WORK REQUEST → A word-for-word repetition of the records beneath this task is the expected answer.

PROVIDED DATA →
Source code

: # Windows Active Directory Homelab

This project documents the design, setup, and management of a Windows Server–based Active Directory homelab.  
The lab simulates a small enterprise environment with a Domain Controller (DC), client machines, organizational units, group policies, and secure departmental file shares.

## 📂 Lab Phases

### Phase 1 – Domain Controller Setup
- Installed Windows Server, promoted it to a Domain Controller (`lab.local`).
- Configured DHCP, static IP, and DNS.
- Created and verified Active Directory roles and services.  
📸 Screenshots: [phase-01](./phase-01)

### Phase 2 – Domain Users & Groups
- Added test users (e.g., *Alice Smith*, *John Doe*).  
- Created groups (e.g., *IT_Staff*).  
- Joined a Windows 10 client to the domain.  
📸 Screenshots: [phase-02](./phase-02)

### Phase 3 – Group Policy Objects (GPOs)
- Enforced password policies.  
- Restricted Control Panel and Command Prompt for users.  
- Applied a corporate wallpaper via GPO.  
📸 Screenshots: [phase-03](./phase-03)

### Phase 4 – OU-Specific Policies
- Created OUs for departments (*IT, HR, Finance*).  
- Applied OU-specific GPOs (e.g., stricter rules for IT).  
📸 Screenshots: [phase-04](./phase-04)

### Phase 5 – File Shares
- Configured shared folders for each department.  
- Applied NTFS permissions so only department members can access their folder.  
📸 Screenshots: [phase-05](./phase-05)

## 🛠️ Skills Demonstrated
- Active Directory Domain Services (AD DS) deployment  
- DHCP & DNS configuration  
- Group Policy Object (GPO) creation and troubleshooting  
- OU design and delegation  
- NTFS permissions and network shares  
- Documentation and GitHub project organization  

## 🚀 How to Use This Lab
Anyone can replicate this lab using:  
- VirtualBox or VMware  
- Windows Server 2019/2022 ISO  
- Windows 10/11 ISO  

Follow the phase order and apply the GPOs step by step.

RESPONSE AREA →
Source code

: # Windows Active Directory Homelab

This project documents the design, setup, and management of a Windows Server–based Active Directory homelab.  
The lab simulates a small enterprise environment with a Domain Controller (DC), client machines, organizational units, group policies, and secure departmental file shares.

## 📂 Lab Phases

### Phase 1 – Domain Controller Setup
- Installed Windows Server, promoted it to a Domain Controller (`lab.local`).
- Configured DHCP, static IP, and DNS.
- Created and verified Active Directory roles and services.  
📸 Screenshots: [phase-01](./phase-01)

### Phase 2 – Domain Users & Groups
- Added test users (e.g., *Alice Smith*, *John Doe*).  
- Created groups (e.g., *IT_Staff*).  
- Joined a Windows 10 client to the domain.  
📸 Screenshots: [phase-02](./phase-02)

### Phase 3 – Group Policy Objects (GPOs)
- Enforced password policies.  
- Restricted Control Panel and Command Prompt for users.  
- Applied a corporate wallpaper via GPO.  
📸 Screenshots: [phase-03](./phase-03)

### Phase 4 – OU-Specific Policies
- Created OUs for departments (*IT, HR, Finance*).  
- Applied OU-specific GPOs (e.g., stricter rules for IT).  
📸 Screenshots: [phase-04](./phase-04)

### Phase 5 – File Shares
- Configured shared folders for each department.  
- Applied NTFS permissions so only department members can access their folder.  
📸 Screenshots: [phase-05](./phase-05)

## 🛠️ Skills Demonstrated
- Active Directory Domain Services (AD DS) deployment  
- DHCP & DNS configuration  
- Group Policy Object (GPO) creation and troubleshooting  
- OU design and delegation  
- NTFS permissions and network shares  
- Documentation and GitHub project organization  

## 🚀 How to Use This Lab
Anyone can replicate this lab using:  
- VirtualBox or VMware  
- Windows Server 2019/2022 ISO  
- Windows 10/11 ISO  

Follow the phase order and apply the GPOs step by step.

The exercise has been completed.